Custom Search

Monday, 17 March 2008

RHB - 17 March 2008 (Parkson)

Top Story : Parkson – Bored with Malaysian Shopping? Go to China and Vietnam! Outperform

Visit Note
- Three key takeways from our recent company visit: 1) According to management, same store sales (SSS) is expected to grow at 15-18% in China, 6% in Malaysia and 25-30% in Vietnam in 2008; 2) Average 10-13 new stores per year to be opened in FY08-10. Over the next three years, Parkson plans to open an average: 5-7 new stores per year in China, 2-3 in Malaysia and 4 in Vietnam; 3) Margins are also projected to be on a rising trend, given Parkson's high operating leverage.

- All in, after we have imputed: 1) a reduction of SSS growth for FY08-10 for China; 2) an increase in SSS growth projections for FY08-10 for Vietnam; and 3) an increase in our new store assumptions for China and Malaysia, our FY08 earnings projection has been reduced by 2%, while our FY09-10 earnings projections have been raised by 3-4% p.a..

- Although we remain bullish on the Chinese and Vietnamese economies, we believe the US sub-prime mortgage crisis could lead to a significant reduction in export income of these countries, thus hampering consumer spending power.

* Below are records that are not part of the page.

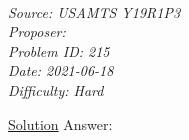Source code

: \SSbreak\\
\emph{Source: USAMTS Y19R1P3}\\
\emph{Proposer: \Paiya}\\ %
\emph{Problem ID: 215}\\
\emph{Date: 2021-06-18}\\
\emph{Difficulty: Hard}\\
\SSbreak

\bigskip

\begin{solution}\hfil\medskip

\href{https://usamts.org/Solutions/Solution3_1_19.pdf}{Solution} Answer: 
\end{solution}\bigskip
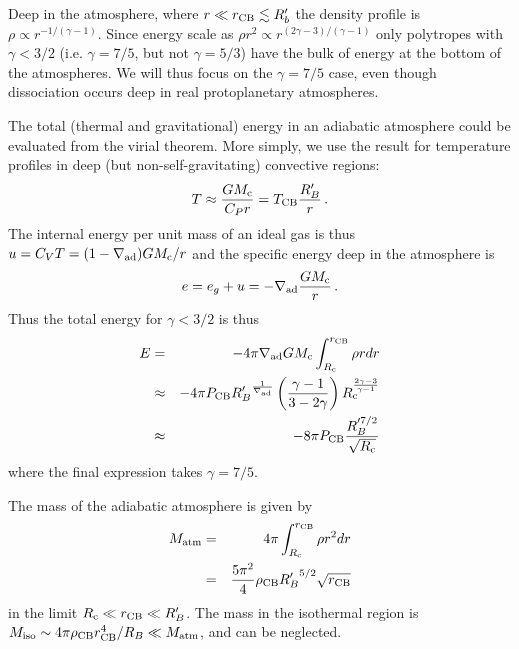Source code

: \documentclass[12pt, preprint,numberedappendix]{emulateapj}
\newcommand{\delad}{\nabla_{\rm ad}}
\newcommand{\Rg}{\mathcal{R}}
\newcommand{\co}{_{\rm c}}
\newcommand{\di}{_{\rm o}}
\newcommand{\cb}{_{\rm CB}}
\begin{document}
  Deep in the atmosphere, where $r \ll r\cb \lesssim R_b'$ the density profile is $\rho \propto r^{-1/(\gamma -1)}$.  Since energy scale as $\rho r^2 \propto r^{(2\gamma -3)/(\gamma - 1)}$ only polytropes with $\gamma < 3/2$ (i.e. $\gamma = 7/5$, but not $\gamma = 5/3$) have the bulk of energy at the bottom of the atmospheres.  We will thus focus on the $\gamma = 7/5$ case, even though dissociation occurs deep in real protoplanetary atmospheres.

The total (thermal and gravitational) energy in an adiabatic atmosphere could be evaluated from the virial theorem.  More simply, we use the result for temperature profiles in deep (but non-self-gravitating) convective regions:
\begin{equation}
T \approx {G M\co \over C_P r} = T\cb {R_B' \over r}\, .
\end{equation} 
The internal energy per unit mass of an ideal gas is thus $u = C_V T = (1 - \delad) G M\co/r$ and the specific energy  deep in the atmosphere is
\begin{equation}
e = e_g + u = -\delad {GM\co \over r} \, .
\end{equation} 
Thus the total energy for $\gamma < 3/2$ is thus
\begin{eqnarray} 
E &=& - 4 \pi \nabla_{\rm ad} G M\co \int_{R\co}^{r\cb} \rho r dr \\
&\approx& - 4 \pi P\cb {R_B'}^{1 \over \nabla_{\rm ad}} \left(\gamma-1 \over 3 - 2 \gamma\right)  R\co^{2\gamma-3\over \gamma-1}  \\
&\approx& - 8 \pi P\cb {R_B'^{7/2} \over \sqrt{R\co}}
\end{eqnarray} 
where the final expression takes $\gamma = 7/5$. %

The mass of the adiabatic atmosphere is given by
\begin{eqnarray} 
M_{\rm atm} &=& 4 \pi \int_{R\co}^{r\cb} \rho r^2 dr \\
&=& {5 \pi^2 \over 4} \rho\cb {R_B'}^{5/2} \sqrt{r\cb} %
\end{eqnarray}
in the limit $R\co \ll r\cb \ll R_B'$. The mass in the isothermal region is $M_{\rm iso} \sim 4 \pi \rho\cb r\cb^4/R_B \ll M_{\rm atm}$, and can be neglected.
\end{document}
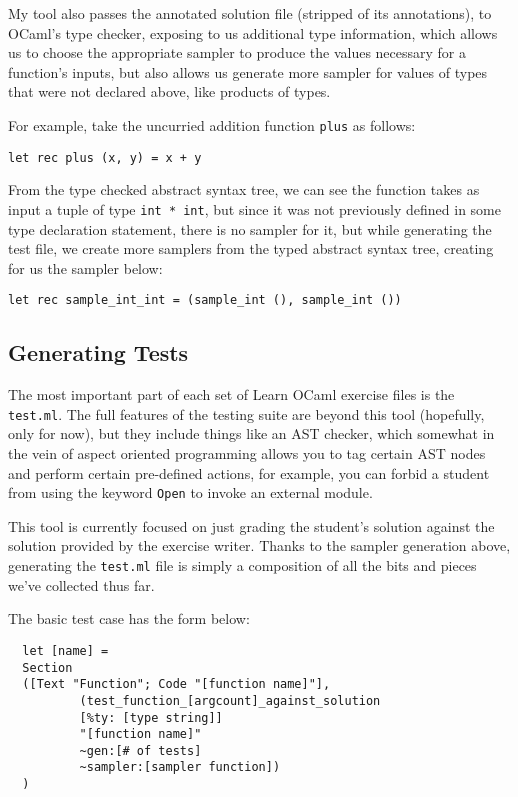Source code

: \documentclass[11pt]{article}
\begin{document}
My tool also passes the annotated solution file (stripped of its annotations), to OCaml's type checker, exposing to us additional type information, which allows us to choose the appropriate sampler to produce the values necessary for a function's inputs, but also allows us generate more sampler for values of types that were not declared above, like products of types.

For example, take the uncurried addition function \verb+plus+ as follows:
\begin{lstlisting}
let rec plus (x, y) = x + y
\end{lstlisting}

From the type checked abstract syntax tree, we can see the function takes as input a tuple of type \verb+int * int+, but since it was not previously defined in some type declaration statement, there is no sampler for it, but while generating the test file, we create more samplers from the typed abstract syntax tree, creating for us the sampler below:

\begin{lstlisting}
let rec sample_int_int = (sample_int (), sample_int ())
\end{lstlisting}

\subsection{Generating Tests}
The most important part of each set of Learn OCaml exercise files is the \verb+test.ml+. The full features of the testing suite are beyond this tool (hopefully, only for now), but they include things like an AST checker, which somewhat in the vein of aspect oriented programming allows you to tag certain AST nodes and perform certain pre-defined actions, for example, you can forbid a student from using the keyword \verb+Open+ to invoke an external module.

This tool is currently focused on just grading the student's solution against the solution provided by the exercise writer. Thanks to the sampler generation above, generating the \verb+test.ml+ file is simply a composition of all the bits and pieces we've collected thus far.

The basic test case has the form below:

\begin{lstlisting}
  let [name] =
  Section
  ([Text "Function"; Code "[function name]"],
          (test_function_[argcount]_against_solution
          [%ty: [type string]]
          "[function name]"
          ~gen:[# of tests]
          ~sampler:[sampler function])
  )
\end{lstlisting}
\end{document}
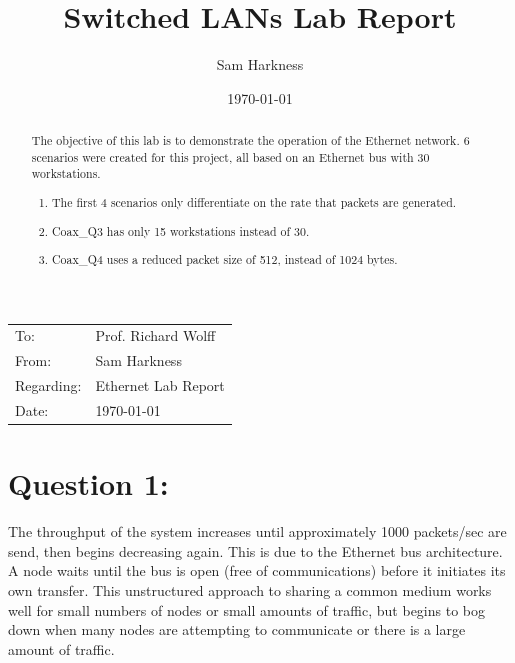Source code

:\documentclass[letter,12pt]{article}
\title{Switched LANs Lab Report}
\author{Sam Harkness}
\date{\mydate\today}
\begin{document}

\begin{flushleft}
	\begin{tabular}{l l}
		To: & Prof. Richard Wolff \\
		From: & Sam Harkness \\
		Regarding: & Ethernet Lab Report \\
		Date: & \mydate\today
	\end{tabular}
\end{flushleft}



\begin{abstract}
	The objective of this lab is to demonstrate the operation of the Ethernet network. 6 scenarios were created for this project, all based on an Ethernet bus with 30 workstations.
	\begin{enumerate}
		\item The first 4 scenarios only differentiate on the rate that packets are generated.
		\item Coax\_Q3 has only 15 workstations instead of 30.
		\item Coax\_Q4 uses a reduced packet size of 512, instead of 1024 bytes.
	\end{enumerate}
\end{abstract}

\section{Question 1:}
	The throughput of the system increases until approximately 1000 packets/sec are send, then begins decreasing again.  This is due to the Ethernet bus architecture.  A node waits until the bus is open (free of communications) before it initiates its own transfer.  This unstructured approach to sharing a common medium works well for small numbers of nodes or small amounts of traffic, but begins to bog down when many nodes are attempting to communicate or there is a large amount of traffic.
\end{document}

- Given this risk, we now attach a lower 2–year PEG of 1.2x (from 1.5x previously) to value PRG's (China) revised FY08 earnings. We also reduce our target PE multiples for the Malaysian and Vietnamese operations to 12x (from 14x) and 18x (from 20x) CY08 earnings, respectively. Indicative fair value is therefore reduced to RM9.30 from RM11.70 after applying an unchanged 20% holding company discount to the company's revised RNAV of RM11.65. Maintain Outperform.